Nachdem Jenny bei ihrem Gemüsehändlermann ausgezogen war und die Scheidung verlangt hatte, zögerte sie nicht, bei Tom einzuziehen, obwohl die Wohnung noch nach Tanja roch (Patschuli-Parfüm) und die zwölf Jahre lange Verlobung auf den Räumen lastete. Es war ein Fehler, einfach mit der nächsten Frau dort weiterzumachen, und ich Idiot und Weichling lernte nicht mal aus diesem Fehler, sondern wiederholte und verlängerte ihn bei der nächsten Frau, der letzten Frau.

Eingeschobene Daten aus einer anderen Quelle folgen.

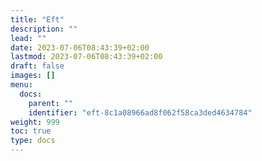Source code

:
 ```yaml
---
title: "Eft"
description: ""
lead: ""
date: 2023-07-06T08:43:39+02:00
lastmod: 2023-07-06T08:43:39+02:00
draft: false
images: []
menu:
  docs:
    parent: ""
    identifier: "eft-8c1a08966ad8f062f58ca3ded4634784"
weight: 999
toc: true
type: docs
---
```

Was würde Jesus dazu sagen, was ich tue, das fragte ich mich leider immer wieder, so wie mein Bruder Sören fragte, was würde Elvis dazu sagen, wenn mal wieder der Rock ’n’ Roll neu erfunden wurde: Dieses Jesus-Gequatsche verfolgte mich, die wissenden Augen, die Matte mit Mittelscheitel bis auf die Schulter, selten lachen, Wahrheiten aussprechen. Rory Gallagher ist gekommen, um der Welt und den Menschen endlich den Bluesrock zu bringen, ja, das hatte ich wohl nach sieben Flaschen Bier wirklich mal gesagt und auch gemeint, aber eine Bergpredigt habe ich nie gehalten. Lasset die Kindlein zu mir kommen, selig sind die geistig Armen, das sagte Jesus Christus, er könnte unter anderem mich gemeint haben; Sören sagte oft, die Schwachsinnigen seien die Leute, die nicht wissen, wer sie sind, und auch sonst keine Urteilskraft haben – wer Dieter Bohlen oder Thomas Mann oder Leni Riefenstahl mag, muss bescheuert sein, sagte Sören, wobei ich nie begriffen habe, wie die Dreierreihe Bohlen (kannte ich), Thomas Mann (kannte ich aus der Schule) und Leni Riefenstahl (nie gehört) zusammenpassen sollten. Keine Urteilskraft haben, nichts beurteilen können oder wollen, ja, das ist Alltag, ich erinnere mich, wie ich zum ersten Mal mit Jenny in Husum war und ihre Familie besuchte, sogenannte einfache Menschen, die, da sie nicht mehr arbeiten konnten oder keine Lust hatten zu arbeiten, meistens vorm Fernseher lagen, aber meistens schliefen, während der Fernseher lief; Susanne, die Schwester von Jenny, schreckte manchmal hoch und sagte: »Mami, ist das Monster schon tot?«, und dann schlief sie schon wieder, bevor Mami, die wegen der Tochterfrage aufgewacht war, überhaupt die Monsterfrage beantworten konnte und selbst wieder wegnickte.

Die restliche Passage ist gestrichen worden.